== Work instructions ==
In the material below, find each line holding the string "tests" and copy it.

== Data for analysis ==
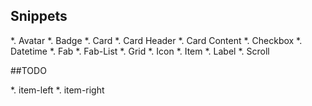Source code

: 

## Snippets

*. Avatar
*. Badge
*. Card
*. Card Header
*. Card Content
*. Checkbox
*. Datetime
*. Fab
*. Fab-List
*. Grid
*. Icon
*. Item
*. Label
*. Scroll




##TODO

*. item-left
*. item-right
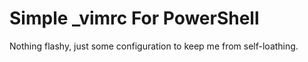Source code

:# Simple \_vimrc For PowerShell

Nothing flashy, just some configuration to keep me from self-loathing.
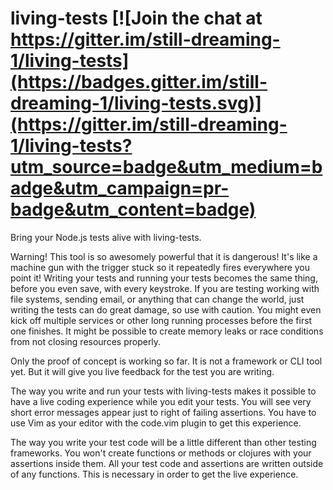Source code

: # living-tests [![Join the chat at https://gitter.im/still-dreaming-1/living-tests](https://badges.gitter.im/still-dreaming-1/living-tests.svg)](https://gitter.im/still-dreaming-1/living-tests?utm_source=badge&utm_medium=badge&utm_campaign=pr-badge&utm_content=badge)
Bring your Node.js tests alive with living-tests.

Warning! This tool is so awesomely powerful that it is dangerous! It's like a machine gun with the trigger stuck so it repeatedly fires everywhere you point it! Writing your tests and running your tests becomes the same thing, before you even save, with every keystroke. If you are testing working with file systems, sending email, or anything that can change the world, just writing the tests can do great damage, so use with caution. You might even kick off multiple services or other long running processes before the first one finishes. It might be possible to create memory leaks or race conditions from not closing resources properly.

Only the proof of concept is working so far. It is not a framework or CLI tool yet. But it will give you live feedback for the test you are writing.

The way you write and run your tests with living-tests makes it possible to have a live coding experience while you edit your tests. You will see very short error messages appear just to right of failing assertions. You have to use Vim as your editor with the code.vim plugin to get this experience.

The way you write your test code will be a little different than other testing frameworks. You won't create functions or methods or clojures with your assertions inside them. All your test code and assertions are written outside of any functions. This is necessary in order to get the live experience.
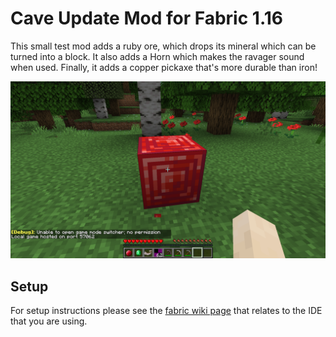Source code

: # Cave Update Mod for Fabric 1.16

This small test mod adds a ruby ore, which drops its mineral which can be turned into a block. It also adds a Horn which makes the ravager sound when used. Finally, it adds a copper pickaxe that's more durable than iron!

![Banner](run/screenshots/2021-02-07_16.37.13.png)

## Setup

For setup instructions please see the [fabric wiki page](https://fabricmc.net/wiki/tutorial:setup) that relates to the IDE that you are using.
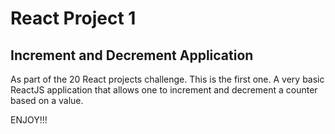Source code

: # React Project 1

## Increment and Decrement Application

As part of the 20 React projects challenge. This is the first one. A very basic ReactJS application that allows one to increment and decrement a counter based on a value.

ENJOY!!!
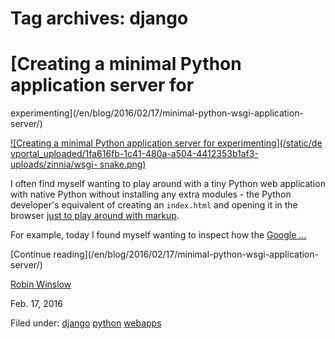 





# Tag archives: django





#  [Creating a minimal Python application server for
experimenting](/en/blog/2016/02/17/minimal-python-wsgi-application-server/)

[ ![Creating a minimal Python application server for experimenting](/static/de
vportal_uploaded/1fa616fb-1c41-480a-a504-4412353b1af3-uploads/zinnia/wsgi-
snake.png) ](/en/blog/2016/02/17/minimal-python-wsgi-application-server/)

I often find myself wanting to play around with a tiny Python web application
with native Python without installing any extra modules - the Python
developer's equivalent of creating an `index.html` and opening it in the
browser [just to play around with
markup](http://www.yourhtmlsource.com/myfirstsite/myfirstpage.html).

For example, today I found myself wanting to inspect how the [Google
...](https://developers.google.com/api-client-library/python/)

[Continue reading](/en/blog/2016/02/17/minimal-python-wsgi-application-
server/)

[Robin Winslow](/en/blog/authors/nottrobin/)

Feb. 17, 2016

Filed under: [django](/en/blog/tags/django/) [python](/en/blog/tags/python/)
[webapps](/en/blog/tags/webapps/)





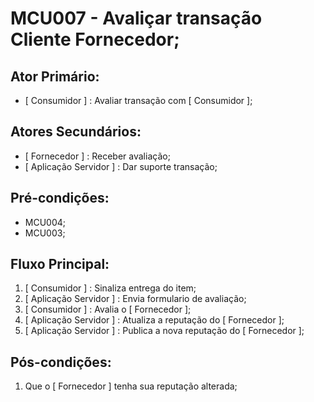 # MCU007 - Avaliçar transação Cliente Fornecedor; 

## Ator Primário:
-  [ Consumidor ] : Avaliar transação com [ Consumidor ];

## Atores Secundários:
-  [ Fornecedor ] : Receber avaliação;
-  [ Aplicação Servidor ] : Dar suporte transação;

## Pré-condições:
  -  MCU004;
  -  MCU003;

## Fluxo Principal:
  1) [ Consumidor ] : Sinaliza entrega do item;
  2) [ Aplicação Servidor ] : Envia formulario de avaliação;
  3) [ Consumidor ] : Avalia o [ Fornecedor ];
  4) [ Aplicação Servidor ] : Atualiza a reputação do [ Fornecedor ];
  5) [ Aplicação Servidor ] : Publica a nova reputação do [ Fornecedor ];


## Pós-condições:
  1) Que o [ Fornecedor ] tenha sua reputação alterada;
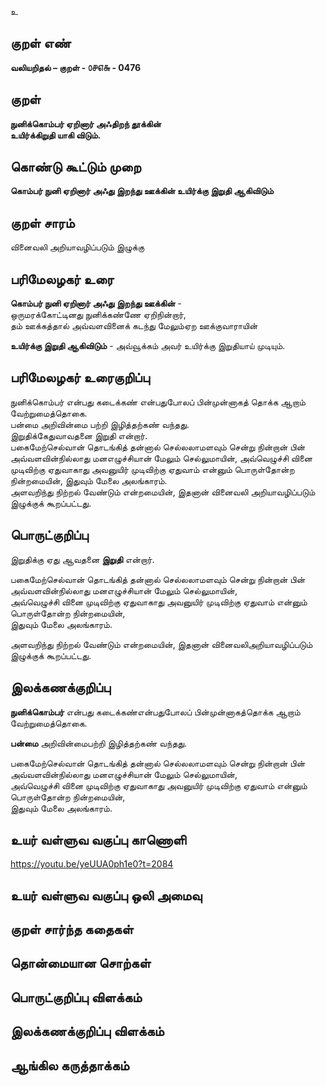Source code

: உ

## குறள் எண் 

**வலியறிதல்  – குறள் - ௦௪௭௬ - 0476**  

## குறள் 

**நுனிக்கொம்பர் ஏறினார் அஃதிறந் தூக்கின்  
உயிர்க்கிறுதி யாகி விடும்.**

## கொண்டு கூட்டும் முறை

**கொம்பர் நுனி ஏறினார் அஃது இறந்து ஊக்கின் உயிர்க்கு இறுதி ஆகிவிடும்**  

## குறள் சாரம் 

வினைவலி அறியாவழிப்படும் இழுக்கு  

## பரிமேலழகர் உரை

**கொம்பர் நுனி ஏறினார் அஃது இறந்து ஊக்கின்** -  
ஒருமரக்கோட்டினது நுனிக்கண்ணே ஏறிநின்றார்,  
தம் ஊக்கத்தால் அவ்வளவினைக் கடந்து மேலும்ஏற ஊக்குவாராயின்  

**உயிர்க்கு இறுதி ஆகிவிடும்** - அவ்வூக்கம் அவர் உயிர்க்கு இறுதியாய் முடியும்.  

## பரிமேலழகர் உரைகுறிப்பு   

நுனிக்கொம்பர் என்பது கடைக்கண் என்பதுபோலப் பின்முன்னாகத் தொக்க ஆறாம் வேற்றுமைத்தொகை.  
பன்மை அறிவின்மை பற்றி இழித்தற்கண் வந்தது.  
இறுதிக்கேதுவாவதனை இறுதி என்றார்.   
பகைமேற்செல்வான் தொடங்கித் தன்னால் செல்லலாமளவும் சென்று நின்றான் பின் அவ்வளவின்நில்லாது மனஎழுச்சியான் மேலும் செல்லுமாயின், அவ்வெழுச்சி வினை முடிவிற்கு ஏதுவாகாது அவனுயிர் முடிவிற்கு ஏதுவாம் என்னும் பொருள்தோன்ற நின்றமையின், இதுவும் மேலை அலங்காரம்.  
அளவறிந்து நிற்றல் வேண்டும் என்றமையின், இதனான் வினைவலி அறியாவழிப்படும் இழுக்குக் கூறப்பட்டது.    

## பொருட்குறிப்பு 
 
இறுதிக்கு ஏது ஆவதனை **இறுதி** என்றார்.    

பகைமேற்செல்வான் தொடங்கித் தன்னால் செல்லலாமளவும் சென்று நின்றான் பின் அவ்வளவின்நில்லாது மனஎழுச்சியான் மேலும் செல்லுமாயின்,  
அவ்வெழுச்சி வினை முடிவிற்கு ஏதுவாகாது அவனுயிர் முடிவிற்கு ஏதுவாம் என்னும் பொருள்தோன்ற நின்றமையின்,    
இதுவும் மேலை அலங்காரம். 

அளவறிந்து நிற்றல் வேண்டும் என்றமையின், இதனான் வினைவலிஅறியாவழிப்படும் இழுக்குக் கூறப்பட்டது.  

## இலக்கணக்குறிப்பு  

**நுனிக்கொம்பர்** என்பது கடைக்கண்என்பதுபோலப் பின்முன்னாகத்தொக்க ஆறாம் வேற்றுமைத்தொகை.  

**பன்மை** அறிவின்மைபற்றி இழித்தற்கண் வந்தது.    

பகைமேற்செல்வான் தொடங்கித் தன்னால் செல்லலாமளவும் சென்று நின்றான் பின் அவ்வளவின்நில்லாது மனஎழுச்சியான் மேலும் செல்லுமாயின்,  
அவ்வெழுச்சி வினை முடிவிற்கு ஏதுவாகாது அவனுயிர் முடிவிற்கு ஏதுவாம் என்னும் பொருள்தோன்ற நின்றமையின்,    
இதுவும் மேலை அலங்காரம். 

## உயர் வள்ளுவ வகுப்பு காணொளி

https://youtu.be/yeUUA0ph1e0?t=2084

## உயர் வள்ளுவ வகுப்பு ஒலி அமைவு 

 
## குறள் சார்ந்த கதைகள் 


## தொன்மையான சொற்கள்


## பொருட்குறிப்பு விளக்கம்


## இலக்கணக்குறிப்பு விளக்கம்


## ஆங்கில கருத்தாக்கம் 


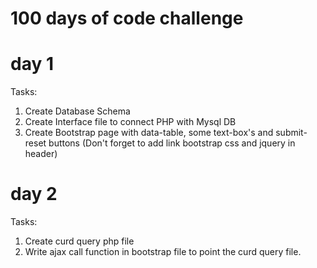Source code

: # 100 days of code challenge
# day 1

Tasks:

1. Create Database Schema
2. Create Interface file to connect PHP with Mysql DB
3. Create Bootstrap page with data-table, some text-box's and submit-reset buttons (Don't forget to add link bootstrap css and jquery in header)

# day 2

Tasks:

1. Create curd query php file
2. Write ajax call function in bootstrap file to point the curd query file.
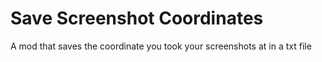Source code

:# Save Screenshot Coordinates
A mod that saves the coordinate you took your screenshots at in a txt file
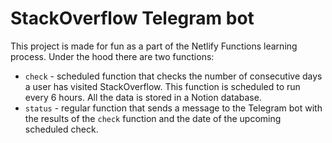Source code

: # StackOverflow Telegram bot

This project is made for fun as a part of the Netlify Functions learning process. Under the hood there are two functions:

- `check` - scheduled function that checks the number of consecutive days a user has visited StackOverflow. This function is scheduled to run every 6 hours. All the data is stored in a Notion database.
- `status` - regular function that sends a message to the Telegram bot with the results of the `check` function and the date of the upcoming scheduled check.

<!-- Last updated: Sat Apr 20 21:01:27 2024 -->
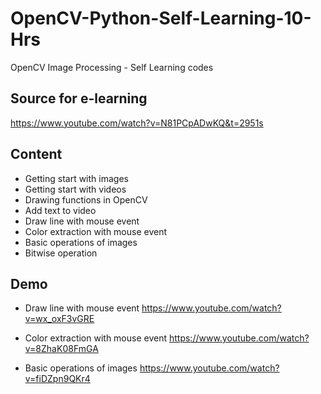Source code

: # OpenCV-Python-Self-Learning-10-Hrs
OpenCV Image Processing - Self Learning codes

## Source for e-learning
https://www.youtube.com/watch?v=N81PCpADwKQ&t=2951s

## Content
* Getting start with images
* Getting start with videos
* Drawing functions in OpenCV
* Add text to video
* Draw line with mouse event
* Color extraction with mouse event
* Basic operations of images
* Bitwise operation

 
## Demo

* Draw line with mouse event
https://www.youtube.com/watch?v=wx_oxF3vGRE

* Color extraction with mouse event
https://www.youtube.com/watch?v=8ZhaK08FmGA

* Basic operations of images
https://www.youtube.com/watch?v=fiDZpn9QKr4

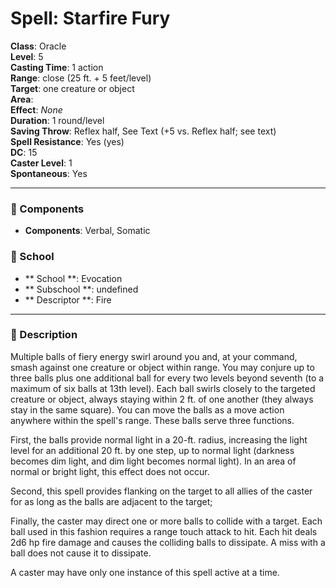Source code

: 
# Spell: Starfire Fury
**Class**: Oracle  
**Level**: 5  
**Casting Time**: 1 action  
**Range**: close (25 ft. + 5 feet/level)  
**Target**: one creature or object  
**Area**:   
**Effect**: _None_  
**Duration**: 1 round/level  
**Saving Throw**: Reflex half, See Text (+5 vs. Reflex half; see text)  
**Spell Resistance**: Yes (yes)  
**DC**: 15  
**Caster Level**: 1  
**Spontaneous**: Yes

---

### 🔮 Components
- **Components**: Verbal, Somatic

### 🏫 School
- ** School **: Evocation
- ** Subschool **: undefined
- ** Descriptor **: Fire
---

### 📜 Description
Multiple balls of fiery energy swirl around you and, at your command, smash against one creature or object within range. You may conjure up to three balls plus one additional ball for every two levels beyond seventh (to a maximum of six balls at 13th level). Each ball swirls closely to the targeted creature or object, always staying within 2 ft. of one another (they always stay in the same square). You can move the balls as a move action anywhere within the spell's range. These balls serve three functions.

First, the balls provide normal light in a 20-ft. radius, increasing the light level for an additional 20 ft. by one step, up to normal light (darkness becomes dim light, and dim light becomes normal light). In an area of normal or bright light, this effect does not occur.

Second, this spell provides flanking on the target to all allies of the caster for as long as the balls are adjacent to the target;

Finally, the caster may direct one or more balls to collide with a target. Each ball used in this fashion requires a range touch attack to hit. Each hit deals 2d6 hp fire damage and causes the colliding balls to dissipate. A miss with a ball does not cause it to dissipate.

A caster may have only one instance of this spell active at a time.
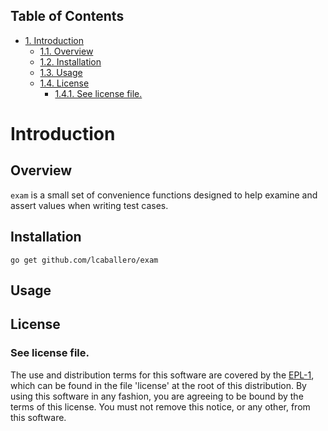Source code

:<div id="table-of-contents">
<h2>Table of Contents</h2>
<div id="text-table-of-contents">
<ul>
<li><a href="#orgheadline6">1. Introduction</a>
<ul>
<li><a href="#orgheadline1">1.1. Overview</a></li>
<li><a href="#orgheadline2">1.2. Installation</a></li>
<li><a href="#orgheadline3">1.3. Usage</a></li>
<li><a href="#orgheadline5">1.4. License</a>
<ul>
<li><a href="#orgheadline4">1.4.1. See license file.</a></li>
</ul>
</li>
</ul>
</li>
</ul>
</div>
</div>

# Introduction<a id="orgheadline6"></a>

## Overview<a id="orgheadline1"></a>

`exam` is a small set of convenience functions designed to help
examine and assert values when writing test cases.

## Installation<a id="orgheadline2"></a>

    go get github.com/lcaballero/exam

## Usage<a id="orgheadline3"></a>

## License<a id="orgheadline5"></a>

### See license file.<a id="orgheadline4"></a>

The use and distribution terms for this software are covered by the
[EPL-1](http://opensource.org/licenses/eclipse-1.0.txt), which can be found in the file 'license' at the
root of this distribution. By using this software in any fashion, you are
agreeing to be bound by the terms of this license. You must not remove this
notice, or any other, from this software.
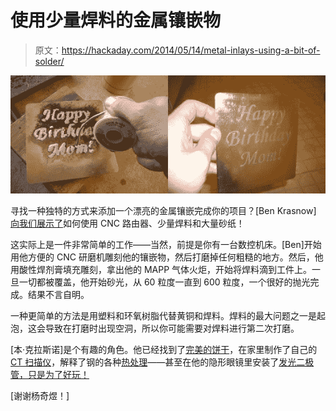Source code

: # 使用少量焊料的金属镶嵌物

> 原文：<https://hackaday.com/2014/05/14/metal-inlays-using-a-bit-of-solder/>

![metal inlay](img/4d3fc73f493dc19cf40e363b8d8a43a9.png)

寻找一种独特的方式来添加一个漂亮的金属镶嵌完成你的项目？[Ben Krasnow] [向我们展示了](http://benkrasnow.blogspot.fr/2008/09/metal-inlay-technique-using-solder.html)如何使用 CNC 路由器、少量焊料和大量砂纸！

这实际上是一件非常简单的工作——当然，前提是你有一台数控机床。[Ben]开始用他方便的 CNC 研磨机雕刻他的镶嵌物，然后打磨掉任何粗糙的地方。然后，他用酸性焊剂膏填充雕刻，拿出他的 MAPP 气体火炬，开始将焊料滴到工件上。一旦一切都被覆盖，他开始砂光，从 60 粒度一直到 600 粒度，一个很好的抛光完成。结果不言自明。

一种更简单的方法是用塑料和环氧树脂代替黄铜和焊料。焊料的最大问题之一是起泡，这会导致在打磨时出现空洞，所以你可能需要对焊料进行第二次打磨。

[本·克拉斯诺]是个有趣的角色。他已经找到了[完美的饼干](http://hackaday.com/2014/01/15/ben-krasnow-did-it-all-for-the-perfect-cookie/)，在家里制作了自己的 [CT 扫描仪](http://hackaday.com/2013/01/09/ben-krasnow-builds-a-ct-scanner/)，解释了钢的各种[热处理](http://hackaday.com/2013/10/16/ben-krasnow-discusses-the-heat-treatment-of-steel/)——甚至在他的隐形眼镜里安装了[发光二极管，只是为了好玩！](http://hackaday.com/2011/12/20/ben-krasnow-sticks-leds-in-his-contacts-just-for-kicks/)

[谢谢杨奇煜！]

== Solution to this task ==
: # living-tests [![Join the chat at https://gitter.im/still-dreaming-1/living-tests](https://badges.gitter.im/still-dreaming-1/living-tests.svg)](https://gitter.im/still-dreaming-1/living-tests?utm_source=badge&utm_medium=badge&utm_campaign=pr-badge&utm_content=badge)
Bring your Node.js tests alive with living-tests.
Warning! This tool is so awesomely powerful that it is dangerous! It's like a machine gun with the trigger stuck so it repeatedly fires everywhere you point it! Writing your tests and running your tests becomes the same thing, before you even save, with every keystroke. If you are testing working with file systems, sending email, or anything that can change the world, just writing the tests can do great damage, so use with caution. You might even kick off multiple services or other long running processes before the first one finishes. It might be possible to create memory leaks or race conditions from not closing resources properly.
The way you write and run your tests with living-tests makes it possible to have a live coding experience while you edit your tests. You will see very short error messages appear just to right of failing assertions. You have to use Vim as your editor with the code.vim plugin to get this experience.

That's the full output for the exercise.